Hello hello tout le monde! Avant que les tomates pourries ne fusent, je m'excuse à genoux pour ce si long retard! . Vraiment! J'assure que j'ai vraiment une raison: mes études. Plus précisément, la prépa. Mais je démens toute accusation selon laquelle je serai maso! (Quoique des fois, je me demande hein...)

Donc bon, vraiment, je suis désolée. D'autant plus que ce chapitre me semble très court par rapport aux précédents, pour la simple raison que j'ai eu énormément de mal à continuer après un an. Mais je peux déjà dire que le chapitre 7 est dans ma tête, et que cette fiction sera terminée! Si si, c'est promis!^^

Ainsi, je remercie à fond toutes celles et ceux qui m'ont reviewé, ajouté en favoris etc... Particulièrement ma future bizu xxloutchi (ouais, ton pseudo est zarbi, et je savais pas que t'avais encore 13 ans! XD) et Deseria 222 qui m'a redonnée espoir à un moment auquel je n'y croyais plus!
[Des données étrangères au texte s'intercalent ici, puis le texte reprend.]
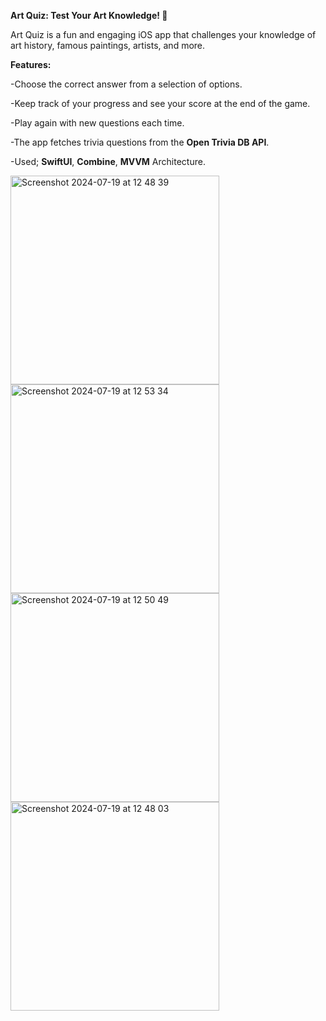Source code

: **Art Quiz: Test Your Art Knowledge! 🎨**

Art Quiz is a fun and engaging iOS app that challenges your knowledge of art history, famous paintings, artists, and more. 

**Features:**

-Choose the correct answer from a selection of options.

-Keep track of your progress and see your score at the end of the game.

-Play again with new questions each time.

-The app fetches trivia questions from the **Open Trivia DB API**.

-Used; **SwiftUI**, **Combine**, **MVVM** Architecture.


<img width="334" alt="Screenshot 2024-07-19 at 12 48 39" src="https://github.com/user-attachments/assets/ad0337dc-7601-4726-bb40-a6ce9614404a">
<img width="334" alt="Screenshot 2024-07-19 at 12 53 34" src="https://github.com/user-attachments/assets/de620ad6-76d8-4d3d-98d1-5c6eca19d851">
<img width="334" alt="Screenshot 2024-07-19 at 12 50 49" src="https://github.com/user-attachments/assets/945b396a-3f54-4b33-9946-3e7143831b5c">
<img width="334" alt="Screenshot 2024-07-19 at 12 48 03" src="https://github.com/user-attachments/assets/236679d9-76a9-44d0-8299-d1542137554a">

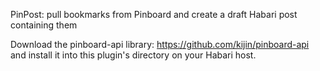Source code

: PinPost: pull bookmarks from Pinboard and create a draft Habari post containing them

Download the pinboard-api library:
   https://github.com/kijin/pinboard-api
and install it into this plugin's directory on your Habari host.

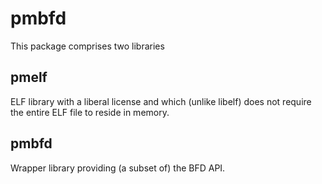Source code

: # pmbfd
This package comprises two libraries
## pmelf
ELF library with a liberal license and which (unlike libelf) does not require the entire ELF file to reside in memory.
## pmbfd
Wrapper library providing (a subset of) the BFD API.
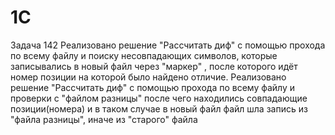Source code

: # 1C
Задача 142
Реализовано решение "Рассчитать диф" с помощью прохода по всему файлу и поиску несовпадающих символов, которые записывались в новый файл через "маркер" , после которого идёт номер позиции на которой было найдено отличие.
Реализовано решение "Рассчитать диф" с помощью прохода по всему файлу и проверки с "файлом разницы" после чего находились совпадающие позиции(номера) и в таком случае в новый файл файл шла запись из "файла разницы", иначе из "старого" файла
Chapitre 6: quand décidément, même les véracrasses semblent vouloir ruiner votre journée.

Le soir était là, et Severus Rogue restait obstinément immobile dans son salon. Sa Némésis était assise en face de lui, et mangeait la tête baissée. Mme Pomfresh n'avait toujours pas démordu de son régime pour lui faire atteindre la taille d'un dragonneau, et pour la première fois, Harry la remercia.

En effet, il n'avait pas à parler à son professeur honni de potions. Mais surtout supporter le regard noir et pesant qu'il dardait sur lui n'était pas de taille pour un Gryffondor, même pour Godric lui-même. Malheureusement, il était venu à bout de tous les plats des elfes, et il se sentait très nauséeux à cause de la proportion de nourriture avalée. A son inverse, le Serpentard n'avait pas mangé une bouché de son assiette, ni bu un verre de jus de citrouille.

-Je ne me sens pas bien… dit Harry en mettant sa main devant sa bouche et en courant jusque dans la salle de bain pour vomir.

Le potionniste souffla de lassitude et le suivit à contre cœur et sans raison particulière. Certes, il n'aimait pas ce morveux, mais il était obligé de rester avec lui pendant le reste des vacances, soit 8 jours, et en plus, le gamin était malade. N'ayant enfin plus rien dans le ventre, le petit brun se releva et se lava la figure devant le lavabo. Dans le miroir, un regard d'onyx le fixait.

-Quoi ? demanda le survivant, passablement énervé d'être surveillé. Je ne vais pas m'enfuir et nous faire du mal…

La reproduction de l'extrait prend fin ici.